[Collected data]

══════════════════════════════

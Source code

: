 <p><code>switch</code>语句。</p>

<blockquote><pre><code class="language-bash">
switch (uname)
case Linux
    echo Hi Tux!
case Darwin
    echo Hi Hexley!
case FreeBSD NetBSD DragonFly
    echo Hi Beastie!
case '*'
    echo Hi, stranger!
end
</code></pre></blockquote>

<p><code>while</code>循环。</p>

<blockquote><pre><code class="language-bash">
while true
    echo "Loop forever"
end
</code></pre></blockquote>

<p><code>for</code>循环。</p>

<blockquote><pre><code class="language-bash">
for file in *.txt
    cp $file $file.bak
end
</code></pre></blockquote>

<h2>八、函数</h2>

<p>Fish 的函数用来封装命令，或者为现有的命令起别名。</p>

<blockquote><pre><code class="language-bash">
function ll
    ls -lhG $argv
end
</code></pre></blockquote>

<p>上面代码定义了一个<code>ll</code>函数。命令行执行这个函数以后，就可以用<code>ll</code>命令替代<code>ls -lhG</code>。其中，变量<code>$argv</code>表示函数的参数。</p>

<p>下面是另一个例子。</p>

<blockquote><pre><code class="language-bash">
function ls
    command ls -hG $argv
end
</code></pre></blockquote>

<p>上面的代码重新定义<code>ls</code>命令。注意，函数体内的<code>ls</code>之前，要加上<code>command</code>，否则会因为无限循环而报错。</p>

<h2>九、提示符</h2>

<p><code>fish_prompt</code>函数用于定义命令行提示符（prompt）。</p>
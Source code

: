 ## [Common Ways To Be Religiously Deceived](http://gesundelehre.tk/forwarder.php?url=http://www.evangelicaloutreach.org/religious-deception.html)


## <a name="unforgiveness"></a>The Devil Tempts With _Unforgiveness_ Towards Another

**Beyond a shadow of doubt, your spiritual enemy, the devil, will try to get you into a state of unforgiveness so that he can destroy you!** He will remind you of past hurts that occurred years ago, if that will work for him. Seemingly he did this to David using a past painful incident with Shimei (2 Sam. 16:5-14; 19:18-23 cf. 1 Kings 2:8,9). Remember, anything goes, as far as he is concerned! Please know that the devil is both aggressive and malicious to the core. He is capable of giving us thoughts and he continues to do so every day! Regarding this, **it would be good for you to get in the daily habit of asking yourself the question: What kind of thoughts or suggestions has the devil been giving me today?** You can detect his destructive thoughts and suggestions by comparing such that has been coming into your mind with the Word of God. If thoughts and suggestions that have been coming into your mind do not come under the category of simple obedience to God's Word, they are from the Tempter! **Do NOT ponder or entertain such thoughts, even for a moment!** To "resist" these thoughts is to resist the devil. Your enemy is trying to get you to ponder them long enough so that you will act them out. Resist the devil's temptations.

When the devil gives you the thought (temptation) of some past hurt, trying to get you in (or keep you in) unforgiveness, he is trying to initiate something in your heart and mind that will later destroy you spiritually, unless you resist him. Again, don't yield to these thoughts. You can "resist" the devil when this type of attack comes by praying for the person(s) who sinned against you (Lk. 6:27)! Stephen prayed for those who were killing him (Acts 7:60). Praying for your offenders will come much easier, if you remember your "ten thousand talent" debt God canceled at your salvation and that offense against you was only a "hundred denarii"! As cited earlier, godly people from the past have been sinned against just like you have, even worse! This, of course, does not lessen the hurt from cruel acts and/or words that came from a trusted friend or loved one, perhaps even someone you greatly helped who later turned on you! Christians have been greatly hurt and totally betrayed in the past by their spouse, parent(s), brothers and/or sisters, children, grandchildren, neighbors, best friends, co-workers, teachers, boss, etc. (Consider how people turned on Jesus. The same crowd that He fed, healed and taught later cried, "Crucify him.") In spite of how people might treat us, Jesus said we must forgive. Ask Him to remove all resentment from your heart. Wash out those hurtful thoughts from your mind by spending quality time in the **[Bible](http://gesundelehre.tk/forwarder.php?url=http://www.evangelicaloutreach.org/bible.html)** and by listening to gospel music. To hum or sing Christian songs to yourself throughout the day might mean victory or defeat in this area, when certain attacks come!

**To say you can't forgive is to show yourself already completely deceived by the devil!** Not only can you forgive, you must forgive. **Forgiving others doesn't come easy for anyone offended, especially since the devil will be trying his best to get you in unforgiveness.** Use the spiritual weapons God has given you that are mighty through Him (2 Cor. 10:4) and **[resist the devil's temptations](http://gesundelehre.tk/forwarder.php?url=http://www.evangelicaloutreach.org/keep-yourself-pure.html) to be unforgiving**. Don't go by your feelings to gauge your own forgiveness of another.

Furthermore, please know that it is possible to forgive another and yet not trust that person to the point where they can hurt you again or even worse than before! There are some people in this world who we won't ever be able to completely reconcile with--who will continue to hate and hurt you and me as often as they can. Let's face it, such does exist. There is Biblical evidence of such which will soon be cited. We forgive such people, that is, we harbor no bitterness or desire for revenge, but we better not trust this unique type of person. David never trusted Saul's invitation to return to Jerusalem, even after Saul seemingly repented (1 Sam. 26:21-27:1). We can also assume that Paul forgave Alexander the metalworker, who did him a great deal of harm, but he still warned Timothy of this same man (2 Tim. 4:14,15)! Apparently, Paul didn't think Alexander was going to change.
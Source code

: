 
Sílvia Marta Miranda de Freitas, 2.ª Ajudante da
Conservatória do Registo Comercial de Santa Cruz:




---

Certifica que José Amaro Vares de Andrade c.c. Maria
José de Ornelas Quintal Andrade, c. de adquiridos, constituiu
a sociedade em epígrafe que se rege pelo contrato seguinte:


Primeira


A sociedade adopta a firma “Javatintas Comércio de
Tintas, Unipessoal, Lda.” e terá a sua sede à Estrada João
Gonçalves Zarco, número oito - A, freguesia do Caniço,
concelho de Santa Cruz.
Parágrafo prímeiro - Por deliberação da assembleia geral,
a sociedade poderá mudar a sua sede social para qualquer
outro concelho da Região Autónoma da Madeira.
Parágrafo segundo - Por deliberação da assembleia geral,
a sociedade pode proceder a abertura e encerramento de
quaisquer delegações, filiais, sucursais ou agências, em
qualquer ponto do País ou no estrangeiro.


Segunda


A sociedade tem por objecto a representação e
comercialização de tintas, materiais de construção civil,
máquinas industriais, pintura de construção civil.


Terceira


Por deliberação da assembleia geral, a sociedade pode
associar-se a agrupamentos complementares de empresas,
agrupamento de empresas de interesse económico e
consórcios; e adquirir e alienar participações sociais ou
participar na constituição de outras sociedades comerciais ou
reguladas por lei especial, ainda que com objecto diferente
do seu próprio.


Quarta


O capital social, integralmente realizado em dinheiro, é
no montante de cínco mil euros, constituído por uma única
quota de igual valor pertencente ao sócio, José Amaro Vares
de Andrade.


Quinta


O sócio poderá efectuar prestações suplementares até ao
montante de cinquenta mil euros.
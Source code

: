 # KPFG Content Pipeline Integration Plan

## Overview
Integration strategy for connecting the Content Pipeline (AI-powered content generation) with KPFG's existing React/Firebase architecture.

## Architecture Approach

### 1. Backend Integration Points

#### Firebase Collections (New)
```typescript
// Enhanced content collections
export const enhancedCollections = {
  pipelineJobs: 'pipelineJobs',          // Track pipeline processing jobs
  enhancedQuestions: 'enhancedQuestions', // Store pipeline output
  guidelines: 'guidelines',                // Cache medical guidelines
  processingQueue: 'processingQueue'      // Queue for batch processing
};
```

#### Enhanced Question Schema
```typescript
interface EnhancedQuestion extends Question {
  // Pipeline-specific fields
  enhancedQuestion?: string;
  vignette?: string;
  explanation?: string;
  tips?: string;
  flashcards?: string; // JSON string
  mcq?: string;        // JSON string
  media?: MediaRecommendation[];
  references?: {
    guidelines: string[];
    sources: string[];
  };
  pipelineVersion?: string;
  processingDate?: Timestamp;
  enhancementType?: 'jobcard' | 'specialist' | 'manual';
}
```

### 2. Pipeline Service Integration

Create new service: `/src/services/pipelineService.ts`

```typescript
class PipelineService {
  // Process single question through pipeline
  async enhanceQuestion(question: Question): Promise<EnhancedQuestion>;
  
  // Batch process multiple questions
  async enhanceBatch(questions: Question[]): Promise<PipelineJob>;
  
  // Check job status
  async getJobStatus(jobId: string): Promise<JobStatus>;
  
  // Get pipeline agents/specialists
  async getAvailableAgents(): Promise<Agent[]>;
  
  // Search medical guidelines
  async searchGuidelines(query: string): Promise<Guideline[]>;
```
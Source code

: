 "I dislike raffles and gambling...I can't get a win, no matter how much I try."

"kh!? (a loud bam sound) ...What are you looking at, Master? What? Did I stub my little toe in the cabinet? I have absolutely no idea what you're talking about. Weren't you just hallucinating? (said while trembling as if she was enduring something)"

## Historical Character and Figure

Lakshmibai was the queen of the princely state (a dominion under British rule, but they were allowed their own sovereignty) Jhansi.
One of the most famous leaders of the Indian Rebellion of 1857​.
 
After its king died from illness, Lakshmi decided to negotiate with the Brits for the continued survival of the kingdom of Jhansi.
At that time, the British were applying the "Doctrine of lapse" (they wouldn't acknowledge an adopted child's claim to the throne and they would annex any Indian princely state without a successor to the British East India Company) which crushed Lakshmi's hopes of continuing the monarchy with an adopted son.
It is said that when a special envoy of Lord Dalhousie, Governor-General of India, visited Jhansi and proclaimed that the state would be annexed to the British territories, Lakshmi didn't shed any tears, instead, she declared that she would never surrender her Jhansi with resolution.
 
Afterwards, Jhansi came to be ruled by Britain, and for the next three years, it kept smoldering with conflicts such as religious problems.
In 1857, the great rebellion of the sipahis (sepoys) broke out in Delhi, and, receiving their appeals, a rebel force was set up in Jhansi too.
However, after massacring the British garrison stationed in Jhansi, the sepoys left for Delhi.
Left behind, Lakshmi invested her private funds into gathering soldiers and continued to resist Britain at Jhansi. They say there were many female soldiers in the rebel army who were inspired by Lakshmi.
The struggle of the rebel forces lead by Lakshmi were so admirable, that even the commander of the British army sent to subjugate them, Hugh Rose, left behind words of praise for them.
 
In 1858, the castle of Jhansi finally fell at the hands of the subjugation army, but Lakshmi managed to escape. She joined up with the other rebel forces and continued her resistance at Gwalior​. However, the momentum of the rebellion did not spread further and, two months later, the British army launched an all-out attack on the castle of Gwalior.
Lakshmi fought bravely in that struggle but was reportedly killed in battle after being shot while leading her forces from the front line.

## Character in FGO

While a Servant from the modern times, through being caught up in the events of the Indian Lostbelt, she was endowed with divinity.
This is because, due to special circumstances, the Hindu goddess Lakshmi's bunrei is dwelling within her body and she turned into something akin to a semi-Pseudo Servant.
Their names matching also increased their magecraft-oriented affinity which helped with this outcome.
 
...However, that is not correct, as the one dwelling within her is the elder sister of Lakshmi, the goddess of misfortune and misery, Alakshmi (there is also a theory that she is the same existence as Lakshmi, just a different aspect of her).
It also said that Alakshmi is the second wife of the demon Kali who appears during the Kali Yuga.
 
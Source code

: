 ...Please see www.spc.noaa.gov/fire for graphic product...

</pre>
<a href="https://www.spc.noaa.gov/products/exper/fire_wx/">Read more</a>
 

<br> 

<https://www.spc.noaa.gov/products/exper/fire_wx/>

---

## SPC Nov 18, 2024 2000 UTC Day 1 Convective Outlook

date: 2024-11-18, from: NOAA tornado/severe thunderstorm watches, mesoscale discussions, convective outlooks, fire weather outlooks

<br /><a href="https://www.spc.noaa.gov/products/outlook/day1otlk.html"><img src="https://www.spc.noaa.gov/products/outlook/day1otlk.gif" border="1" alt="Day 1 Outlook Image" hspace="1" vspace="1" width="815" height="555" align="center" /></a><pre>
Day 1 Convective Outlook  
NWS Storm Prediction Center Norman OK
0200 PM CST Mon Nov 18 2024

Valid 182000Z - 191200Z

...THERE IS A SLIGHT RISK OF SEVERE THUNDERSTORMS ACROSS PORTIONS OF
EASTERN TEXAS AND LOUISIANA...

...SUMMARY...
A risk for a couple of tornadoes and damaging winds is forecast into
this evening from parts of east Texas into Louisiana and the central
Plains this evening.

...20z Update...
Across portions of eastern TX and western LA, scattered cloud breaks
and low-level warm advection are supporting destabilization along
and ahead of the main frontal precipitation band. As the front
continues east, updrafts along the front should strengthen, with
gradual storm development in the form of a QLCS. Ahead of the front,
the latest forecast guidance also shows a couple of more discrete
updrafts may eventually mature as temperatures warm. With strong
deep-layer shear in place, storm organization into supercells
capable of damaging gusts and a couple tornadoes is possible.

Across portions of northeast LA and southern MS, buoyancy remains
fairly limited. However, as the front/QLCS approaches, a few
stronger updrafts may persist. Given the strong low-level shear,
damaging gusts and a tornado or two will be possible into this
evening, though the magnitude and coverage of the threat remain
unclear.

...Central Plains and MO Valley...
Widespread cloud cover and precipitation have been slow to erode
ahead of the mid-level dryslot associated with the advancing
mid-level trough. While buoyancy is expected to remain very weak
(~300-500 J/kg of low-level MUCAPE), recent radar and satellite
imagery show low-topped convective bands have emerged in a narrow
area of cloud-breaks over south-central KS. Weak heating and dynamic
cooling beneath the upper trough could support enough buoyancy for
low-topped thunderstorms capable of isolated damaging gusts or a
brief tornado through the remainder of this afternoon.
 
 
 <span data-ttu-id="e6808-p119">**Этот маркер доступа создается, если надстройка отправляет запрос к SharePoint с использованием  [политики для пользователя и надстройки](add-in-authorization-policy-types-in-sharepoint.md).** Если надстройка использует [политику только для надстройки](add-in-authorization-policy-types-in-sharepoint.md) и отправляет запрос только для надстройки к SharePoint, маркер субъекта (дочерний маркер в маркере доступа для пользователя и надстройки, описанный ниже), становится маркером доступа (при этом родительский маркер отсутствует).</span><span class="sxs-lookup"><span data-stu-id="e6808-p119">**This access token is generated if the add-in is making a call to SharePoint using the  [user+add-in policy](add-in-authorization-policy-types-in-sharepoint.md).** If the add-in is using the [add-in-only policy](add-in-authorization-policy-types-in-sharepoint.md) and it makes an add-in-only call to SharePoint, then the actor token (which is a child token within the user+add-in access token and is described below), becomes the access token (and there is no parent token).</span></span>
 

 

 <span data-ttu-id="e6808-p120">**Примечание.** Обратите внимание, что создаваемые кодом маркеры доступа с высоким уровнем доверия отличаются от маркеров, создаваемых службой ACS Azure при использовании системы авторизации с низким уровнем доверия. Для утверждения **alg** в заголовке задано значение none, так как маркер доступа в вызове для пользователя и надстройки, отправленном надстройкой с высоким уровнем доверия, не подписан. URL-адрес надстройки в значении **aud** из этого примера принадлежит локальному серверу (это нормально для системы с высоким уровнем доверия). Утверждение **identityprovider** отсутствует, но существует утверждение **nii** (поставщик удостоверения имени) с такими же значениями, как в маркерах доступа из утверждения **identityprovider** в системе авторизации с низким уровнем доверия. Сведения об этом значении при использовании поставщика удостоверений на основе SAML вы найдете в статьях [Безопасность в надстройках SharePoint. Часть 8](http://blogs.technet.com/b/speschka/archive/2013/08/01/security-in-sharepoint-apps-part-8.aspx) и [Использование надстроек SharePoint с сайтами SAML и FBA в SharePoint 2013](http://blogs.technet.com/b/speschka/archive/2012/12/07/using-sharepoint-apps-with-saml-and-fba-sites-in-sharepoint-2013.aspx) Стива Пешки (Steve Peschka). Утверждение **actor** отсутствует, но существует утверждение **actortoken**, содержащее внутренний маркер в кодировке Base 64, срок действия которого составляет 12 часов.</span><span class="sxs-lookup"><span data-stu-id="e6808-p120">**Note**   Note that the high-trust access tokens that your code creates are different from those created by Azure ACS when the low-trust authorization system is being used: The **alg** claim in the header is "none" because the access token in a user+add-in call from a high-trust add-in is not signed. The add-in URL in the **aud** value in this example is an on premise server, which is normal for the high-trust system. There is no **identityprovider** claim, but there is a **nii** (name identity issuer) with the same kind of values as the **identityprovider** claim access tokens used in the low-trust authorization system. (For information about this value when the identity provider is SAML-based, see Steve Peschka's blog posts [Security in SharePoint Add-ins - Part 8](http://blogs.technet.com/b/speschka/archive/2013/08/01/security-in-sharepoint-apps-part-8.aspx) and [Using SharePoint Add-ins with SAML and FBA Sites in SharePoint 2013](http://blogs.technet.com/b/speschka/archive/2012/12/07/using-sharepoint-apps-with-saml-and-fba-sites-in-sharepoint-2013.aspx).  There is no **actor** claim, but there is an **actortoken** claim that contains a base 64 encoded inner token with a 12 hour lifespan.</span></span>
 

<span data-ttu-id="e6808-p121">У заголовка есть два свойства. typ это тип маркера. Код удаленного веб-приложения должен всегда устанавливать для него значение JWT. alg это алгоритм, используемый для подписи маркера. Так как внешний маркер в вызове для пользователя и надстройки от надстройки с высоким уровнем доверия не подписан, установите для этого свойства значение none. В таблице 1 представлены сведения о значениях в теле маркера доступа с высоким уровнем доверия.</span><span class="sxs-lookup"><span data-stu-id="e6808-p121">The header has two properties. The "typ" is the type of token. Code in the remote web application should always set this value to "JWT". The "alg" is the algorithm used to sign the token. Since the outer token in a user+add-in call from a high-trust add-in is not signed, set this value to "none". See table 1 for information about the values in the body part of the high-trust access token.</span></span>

══════════════════════════════

- Instructions for the task -
Above are records; repeat only the lines starting at the line with "Conservatória do Registo" and ending at the line with "à Estrada João", exactly as they appear, both included.

- Response below -
Conservatória do Registo Comercial de Santa Cruz:




---

Certifica que José Amaro Vares de Andrade c.c. Maria
José de Ornelas Quintal Andrade, c. de adquiridos, constituiu
a sociedade em epígrafe que se rege pelo contrato seguinte:


Primeira


A sociedade adopta a firma “Javatintas Comércio de
Tintas, Unipessoal, Lda.” e terá a sua sede à Estrada João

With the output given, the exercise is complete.